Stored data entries

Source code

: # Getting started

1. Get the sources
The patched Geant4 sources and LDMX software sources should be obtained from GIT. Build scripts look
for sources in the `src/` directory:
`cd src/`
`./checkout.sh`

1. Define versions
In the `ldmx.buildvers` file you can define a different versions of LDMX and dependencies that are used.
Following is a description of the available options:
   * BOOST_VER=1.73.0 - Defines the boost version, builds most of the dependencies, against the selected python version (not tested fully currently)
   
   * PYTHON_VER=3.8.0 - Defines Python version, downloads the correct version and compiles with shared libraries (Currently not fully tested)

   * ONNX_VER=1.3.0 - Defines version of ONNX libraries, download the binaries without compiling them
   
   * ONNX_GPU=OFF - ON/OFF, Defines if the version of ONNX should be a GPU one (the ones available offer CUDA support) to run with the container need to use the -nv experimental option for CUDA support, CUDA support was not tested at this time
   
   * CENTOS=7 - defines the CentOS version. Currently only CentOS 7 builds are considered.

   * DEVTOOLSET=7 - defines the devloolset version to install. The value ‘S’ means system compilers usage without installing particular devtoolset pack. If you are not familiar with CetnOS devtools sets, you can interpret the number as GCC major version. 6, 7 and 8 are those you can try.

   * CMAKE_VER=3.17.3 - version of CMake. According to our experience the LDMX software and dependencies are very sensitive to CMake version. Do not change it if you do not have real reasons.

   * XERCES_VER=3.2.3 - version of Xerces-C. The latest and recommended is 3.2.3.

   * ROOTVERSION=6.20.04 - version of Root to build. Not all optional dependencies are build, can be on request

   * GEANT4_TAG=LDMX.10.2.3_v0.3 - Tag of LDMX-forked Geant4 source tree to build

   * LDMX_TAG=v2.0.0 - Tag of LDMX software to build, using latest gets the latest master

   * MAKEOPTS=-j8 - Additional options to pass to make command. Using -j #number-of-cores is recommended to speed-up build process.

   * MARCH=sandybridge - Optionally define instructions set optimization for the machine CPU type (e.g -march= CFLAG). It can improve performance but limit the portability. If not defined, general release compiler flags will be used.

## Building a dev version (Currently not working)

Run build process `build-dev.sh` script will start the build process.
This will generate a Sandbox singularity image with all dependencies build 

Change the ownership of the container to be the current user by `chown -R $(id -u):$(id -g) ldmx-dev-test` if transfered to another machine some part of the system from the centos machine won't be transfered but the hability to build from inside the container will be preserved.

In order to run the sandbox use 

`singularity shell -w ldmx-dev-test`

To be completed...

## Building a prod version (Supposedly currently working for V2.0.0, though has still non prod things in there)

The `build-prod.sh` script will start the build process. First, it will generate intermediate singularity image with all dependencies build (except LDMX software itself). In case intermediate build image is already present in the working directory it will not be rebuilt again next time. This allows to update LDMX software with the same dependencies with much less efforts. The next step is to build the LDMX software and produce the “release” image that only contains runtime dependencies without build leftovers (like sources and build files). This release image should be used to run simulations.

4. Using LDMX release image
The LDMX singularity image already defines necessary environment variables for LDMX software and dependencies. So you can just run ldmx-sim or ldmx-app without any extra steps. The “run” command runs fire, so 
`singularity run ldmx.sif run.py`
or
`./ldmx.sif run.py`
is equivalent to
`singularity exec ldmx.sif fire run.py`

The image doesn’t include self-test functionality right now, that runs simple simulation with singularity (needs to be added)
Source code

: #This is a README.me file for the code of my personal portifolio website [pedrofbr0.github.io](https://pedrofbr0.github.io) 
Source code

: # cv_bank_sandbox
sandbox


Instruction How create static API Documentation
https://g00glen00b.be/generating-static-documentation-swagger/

=== WHAT THE TASK ASKS ===
Examine the records and pull out every line where the string "number" occurs.

=== WRITTEN SOLUTION ===
   * DEVTOOLSET=7 - defines the devloolset version to install. The value ‘S’ means system compilers usage without installing particular devtoolset pack. If you are not familiar with CetnOS devtools sets, you can interpret the number as GCC major version. 6, 7 and 8 are those you can try.
   * MAKEOPTS=-j8 - Additional options to pass to make command. Using -j #number-of-cores is recommended to speed-up build process.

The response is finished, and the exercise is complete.